What’s really amusing in all of this is that the formation of this power bloc of the G21 should be viewed as such a tragedy by avowed free traders and globalistas, as we allegedly now have in the present Administration. Consider one of its many mouthpieces in the Senate,
Sen. Charles E. Grassley, Iowa Republican. He’s chairman of the Senate Finance Committee, which has jurisdiction over trade, and had this to say in a statement about the G21, “The United States evaluates potential partners for free-trade agreements on an ongoing basis. I’ll take note of those nations that played a constructive role in Cancun, and those nations that didn’t.”
The group, by the way, includes the following countries:
. Argentina
· Bolivia
· Brazil
· China
· Chile
· Colombia
· Costa Rica
· Cuba
· Ecuador
· Egypt
· Guatemala
· India
· Mexico
· Pakistan
· Paraguay
· Peru
· Philippines
· South Africa
· Thailand
· Venezuela
· Nigeria.
What’s wrong with a group getting together to exert leverage to get the best deal they can for their members? Isn’t that what the developed countries do? Don’t we ensure that our tariffs protect those who keep us in power?
The Administration suggests that it will now proceed with bilateral agreements with selected countries, like El Salvador, which dropped out of the G21 at the last minute when the country was offered a favorable trade relationship with the U.S.
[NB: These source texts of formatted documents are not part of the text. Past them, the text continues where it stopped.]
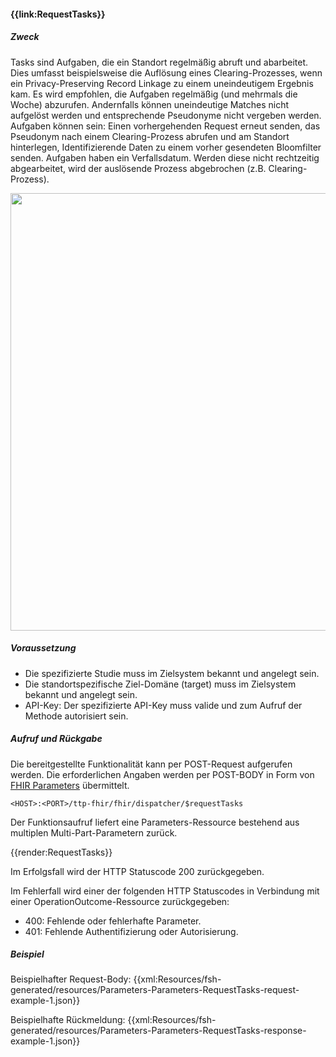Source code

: #### **{{link:RequestTasks}}**

##### **Zweck**
Tasks sind Aufgaben, die ein Standort regelmäßig abruft
und abarbeitet. Dies umfasst beispielsweise die Auflösung eines Clearing-Prozesses,
wenn ein Privacy-Preserving Record Linkage zu einem uneindeutigem Ergebnis kam. Es
wird empfohlen, die Aufgaben regelmäßig (und mehrmals die Woche) abzurufen.
Andernfalls können uneindeutige Matches nicht aufgelöst werden und entsprechende
Pseudonyme nicht vergeben werden. Aufgaben können sein: Einen vorhergehenden
Request erneut senden, das Pseudonym nach einem Clearing-Prozess abrufen und am
Standort hinterlegen, Identifizierende Daten zu einem vorher gesendeten Bloomfilter
senden. Aufgaben haben ein Verfallsdatum. Werden diese nicht rechtzeitig abgearbeitet,
wird der auslösende Prozess abgebrochen (z.B. Clearing-Prozess).

<p align="center">
  <img width="700" src="https://www.ths-greifswald.de/wp-content/uploads/2023/02/fhirgw-requestTasks.png">
</p>

##### **Voraussetzung**
- Die spezifizierte Studie muss im Zielsystem bekannt und angelegt sein.
- Die standortspezifische Ziel-Domäne (target) muss im Zielsystem bekannt und angelegt sein.
- API-Key: Der spezifizierte API-Key muss valide und zum Aufruf der Methode autorisiert sein.

##### **Aufruf und Rückgabe**
Die bereitgestellte Funktionalität kann per POST-Request aufgerufen werden. Die erforderlichen Angaben werden per POST-BODY in Form von [FHIR Parameters](https://www.hl7.org/fhir/parameters.html) übermittelt.

`<HOST>:<PORT>/ttp-fhir/fhir/dispatcher/$requestTasks`

Der Funktionsaufruf liefert eine Parameters-Ressource bestehend aus multiplen Multi-Part-Parametern zurück.

{{render:RequestTasks}}

Im Erfolgsfall wird der HTTP Statuscode 200 zurückgegeben.

Im Fehlerfall wird einer der folgenden HTTP Statuscodes in Verbindung mit einer OperationOutcome-Ressource zurückgegeben:
* 400: Fehlende oder fehlerhafte Parameter.
* 401: Fehlende Authentifizierung oder Autorisierung.

##### **Beispiel**
Beispielhafter Request-Body:
{{xml:Resources/fsh-generated/resources/Parameters-Parameters-RequestTasks-request-example-1.json}}

Beispielhafte Rückmeldung:
{{xml:Resources/fsh-generated/resources/Parameters-Parameters-RequestTasks-response-example-1.json}}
Interesting move. Playing a little trade hardball. A bit of the old divide and conquer. Well, maybe the sauce that is good for the goose is also good for the gander, then? Maybe we should applaud the application of negotiating power and collective bargaining on the part of the G21, instead of doing our best to disparage it. And maybe these 21 nations, all potential markets for each other,
will decide to cut favorable deals with each other now, ultimately bypassing the financiers of the U.S. and the EU. The law of unintended consequences suggests that we will only know later what impact forcing the third world to trade without the first world will have.
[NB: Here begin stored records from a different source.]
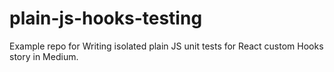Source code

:# plain-js-hooks-testing
Example repo for Writing isolated plain JS unit tests for React custom Hooks story in Medium.
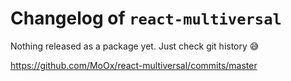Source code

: # Changelog of `react-multiversal`

Nothing released as a package yet. Just check git history 😅

<https://github.com/MoOx/react-multiversal/commits/master>
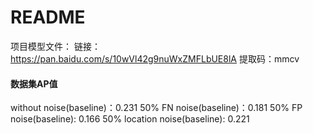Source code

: README
========

项目模型文件：
链接：https://pan.baidu.com/s/10wVl42g9nuWxZMFLbUE8lA 
提取码：mmcv


#### 数据集AP值
without noise(baseline)：0.231
50% FN noise(baseline)：0.181
50% FP noise(baseline): 0.166
50% location noise(baseline): 0.221

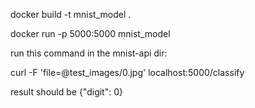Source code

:docker build -t mnist_model .

docker run  -p 5000:5000 mnist_model

run this command in the mnist-api dir:

curl -F 'file=@test_images/0.jpg' localhost:5000/classify

result should be {"digit": 0}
What it suggests is an early, but tangible, sign that the bridge to the 21st century has been crossed. The poorest are banding together, reasoning, quite rightly, that they can’t suffer much worse than they already are. Consider that India is on the brink of producing drugs at much cheaper prices than our U.S. firms to sell to third world countries.
The third world has finally decided that “no deal is better than a bad deal,” as many of their leaders have said. This is, in fact, a good, solid, pragmatic beginning of civilized compromise and bargaining…a far better relationship that one of brute force of military and terrorist arms between competing factions around the globe.
Moreover, it is not so easy for America to do without the third world. Thanks to its cheap labor and workers we get to buy cheap sneakers and outsource U.S. jobs to boost multinational corporations' profits, thus causing their stocks to go up. Good for investors and good for consumers. (Maybe not so good, however, for workers, which is to say wage earners, here in the U.S., but that will only become clear down the road.)
So good for the G21. Let the whining continue from the U.S. and the EU faux-free-traders. They, like the empires before them, were also “blocs” that for centuries controlled the playing field on which raw materials and manufactured goods and capital, both human and monetary, were exchanged.
Now these G21 countries are exerting the first sensible capitalistic strategies that will get them a bigger share of the pie. Ironically, in the heartland of this country, the smaller farmers may also benefit from the G21. If this group succeeds, it will wean them from welfare-subsidies and eventually level the agricultural trade playing field and open new markets…to the benefit of food producers everywhere. After all, how many small family farms in this country are doing so well the way things are now?